EXERCISE BRIEF:
Set the records down again in full, with every word kept.

Saved entries:

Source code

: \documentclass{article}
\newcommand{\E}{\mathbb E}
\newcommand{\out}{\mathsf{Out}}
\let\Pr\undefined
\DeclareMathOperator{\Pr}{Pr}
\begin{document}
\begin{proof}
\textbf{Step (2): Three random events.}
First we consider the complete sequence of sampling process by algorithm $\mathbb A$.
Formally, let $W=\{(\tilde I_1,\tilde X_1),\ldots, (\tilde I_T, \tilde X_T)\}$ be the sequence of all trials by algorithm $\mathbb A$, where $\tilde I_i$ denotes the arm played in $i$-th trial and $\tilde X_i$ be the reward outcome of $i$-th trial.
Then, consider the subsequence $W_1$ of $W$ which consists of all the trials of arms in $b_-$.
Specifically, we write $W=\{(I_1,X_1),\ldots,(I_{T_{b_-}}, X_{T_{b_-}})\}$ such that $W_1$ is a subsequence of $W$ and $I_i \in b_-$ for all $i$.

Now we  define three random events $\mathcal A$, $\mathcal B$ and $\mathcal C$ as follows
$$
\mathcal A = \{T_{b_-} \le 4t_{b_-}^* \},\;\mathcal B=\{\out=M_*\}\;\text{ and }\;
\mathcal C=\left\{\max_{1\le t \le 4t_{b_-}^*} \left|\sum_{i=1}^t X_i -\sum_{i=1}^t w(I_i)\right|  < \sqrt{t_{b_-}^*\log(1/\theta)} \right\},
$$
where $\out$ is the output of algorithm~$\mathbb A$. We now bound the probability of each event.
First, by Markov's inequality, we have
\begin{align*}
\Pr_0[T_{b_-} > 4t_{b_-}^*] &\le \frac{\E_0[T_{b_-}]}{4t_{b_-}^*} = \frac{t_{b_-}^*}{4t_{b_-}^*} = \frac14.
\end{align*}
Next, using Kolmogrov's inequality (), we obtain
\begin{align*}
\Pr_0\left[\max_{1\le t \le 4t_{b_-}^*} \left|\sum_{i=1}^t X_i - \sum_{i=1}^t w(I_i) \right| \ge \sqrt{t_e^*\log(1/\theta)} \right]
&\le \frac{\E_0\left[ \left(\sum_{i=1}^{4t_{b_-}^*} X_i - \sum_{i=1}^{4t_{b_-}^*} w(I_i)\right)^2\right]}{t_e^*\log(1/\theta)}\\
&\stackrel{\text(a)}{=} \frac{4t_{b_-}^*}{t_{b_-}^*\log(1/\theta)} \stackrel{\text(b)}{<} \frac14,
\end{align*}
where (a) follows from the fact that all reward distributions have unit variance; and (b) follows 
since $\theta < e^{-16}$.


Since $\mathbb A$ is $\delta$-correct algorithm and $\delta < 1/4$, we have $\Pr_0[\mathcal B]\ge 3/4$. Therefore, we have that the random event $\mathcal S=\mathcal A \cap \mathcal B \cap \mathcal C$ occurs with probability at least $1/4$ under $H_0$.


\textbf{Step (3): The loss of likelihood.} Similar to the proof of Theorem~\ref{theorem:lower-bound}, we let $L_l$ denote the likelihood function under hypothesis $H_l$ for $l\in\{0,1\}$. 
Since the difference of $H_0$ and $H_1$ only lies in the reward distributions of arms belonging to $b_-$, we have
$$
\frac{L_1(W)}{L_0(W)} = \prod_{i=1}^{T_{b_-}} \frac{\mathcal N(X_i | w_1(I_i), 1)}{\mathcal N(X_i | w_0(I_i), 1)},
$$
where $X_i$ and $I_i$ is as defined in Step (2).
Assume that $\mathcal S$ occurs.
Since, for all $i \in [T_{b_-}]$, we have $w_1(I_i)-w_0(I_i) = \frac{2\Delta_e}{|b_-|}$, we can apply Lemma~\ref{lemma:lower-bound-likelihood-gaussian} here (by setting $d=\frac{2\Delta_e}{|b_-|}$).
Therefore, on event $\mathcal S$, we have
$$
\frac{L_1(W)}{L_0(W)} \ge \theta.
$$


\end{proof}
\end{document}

ANSWER SECTION:
Source code

: \documentclass{article}
\newcommand{\E}{\mathbb E}
\newcommand{\out}{\mathsf{Out}}
\let\Pr\undefined
\DeclareMathOperator{\Pr}{Pr}
\begin{document}
\begin{proof}
\textbf{Step (2): Three random events.}
First we consider the complete sequence of sampling process by algorithm $\mathbb A$.
Formally, let $W=\{(\tilde I_1,\tilde X_1),\ldots, (\tilde I_T, \tilde X_T)\}$ be the sequence of all trials by algorithm $\mathbb A$, where $\tilde I_i$ denotes the arm played in $i$-th trial and $\tilde X_i$ be the reward outcome of $i$-th trial.
Then, consider the subsequence $W_1$ of $W$ which consists of all the trials of arms in $b_-$.
Specifically, we write $W=\{(I_1,X_1),\ldots,(I_{T_{b_-}}, X_{T_{b_-}})\}$ such that $W_1$ is a subsequence of $W$ and $I_i \in b_-$ for all $i$.

Now we  define three random events $\mathcal A$, $\mathcal B$ and $\mathcal C$ as follows
$$
\mathcal A = \{T_{b_-} \le 4t_{b_-}^* \},\;\mathcal B=\{\out=M_*\}\;\text{ and }\;
\mathcal C=\left\{\max_{1\le t \le 4t_{b_-}^*} \left|\sum_{i=1}^t X_i -\sum_{i=1}^t w(I_i)\right|  < \sqrt{t_{b_-}^*\log(1/\theta)} \right\},
$$
where $\out$ is the output of algorithm~$\mathbb A$. We now bound the probability of each event.
First, by Markov's inequality, we have
\begin{align*}
\Pr_0[T_{b_-} > 4t_{b_-}^*] &\le \frac{\E_0[T_{b_-}]}{4t_{b_-}^*} = \frac{t_{b_-}^*}{4t_{b_-}^*} = \frac14.
\end{align*}
Next, using Kolmogrov's inequality (), we obtain
\begin{align*}
\Pr_0\left[\max_{1\le t \le 4t_{b_-}^*} \left|\sum_{i=1}^t X_i - \sum_{i=1}^t w(I_i) \right| \ge \sqrt{t_e^*\log(1/\theta)} \right]
&\le \frac{\E_0\left[ \left(\sum_{i=1}^{4t_{b_-}^*} X_i - \sum_{i=1}^{4t_{b_-}^*} w(I_i)\right)^2\right]}{t_e^*\log(1/\theta)}\\
&\stackrel{\text(a)}{=} \frac{4t_{b_-}^*}{t_{b_-}^*\log(1/\theta)} \stackrel{\text(b)}{<} \frac14,
\end{align*}
where (a) follows from the fact that all reward distributions have unit variance; and (b) follows 
since $\theta < e^{-16}$.


Since $\mathbb A$ is $\delta$-correct algorithm and $\delta < 1/4$, we have $\Pr_0[\mathcal B]\ge 3/4$. Therefore, we have that the random event $\mathcal S=\mathcal A \cap \mathcal B \cap \mathcal C$ occurs with probability at least $1/4$ under $H_0$.


\textbf{Step (3): The loss of likelihood.} Similar to the proof of Theorem~\ref{theorem:lower-bound}, we let $L_l$ denote the likelihood function under hypothesis $H_l$ for $l\in\{0,1\}$. 
Since the difference of $H_0$ and $H_1$ only lies in the reward distributions of arms belonging to $b_-$, we have
$$
\frac{L_1(W)}{L_0(W)} = \prod_{i=1}^{T_{b_-}} \frac{\mathcal N(X_i | w_1(I_i), 1)}{\mathcal N(X_i | w_0(I_i), 1)},
$$
where $X_i$ and $I_i$ is as defined in Step (2).
Assume that $\mathcal S$ occurs.
Since, for all $i \in [T_{b_-}]$, we have $w_1(I_i)-w_0(I_i) = \frac{2\Delta_e}{|b_-|}$, we can apply Lemma~\ref{lemma:lower-bound-likelihood-gaussian} here (by setting $d=\frac{2\Delta_e}{|b_-|}$).
Therefore, on event $\mathcal S$, we have
$$
\frac{L_1(W)}{L_0(W)} \ge \theta.
$$


\end{proof}
\end{document}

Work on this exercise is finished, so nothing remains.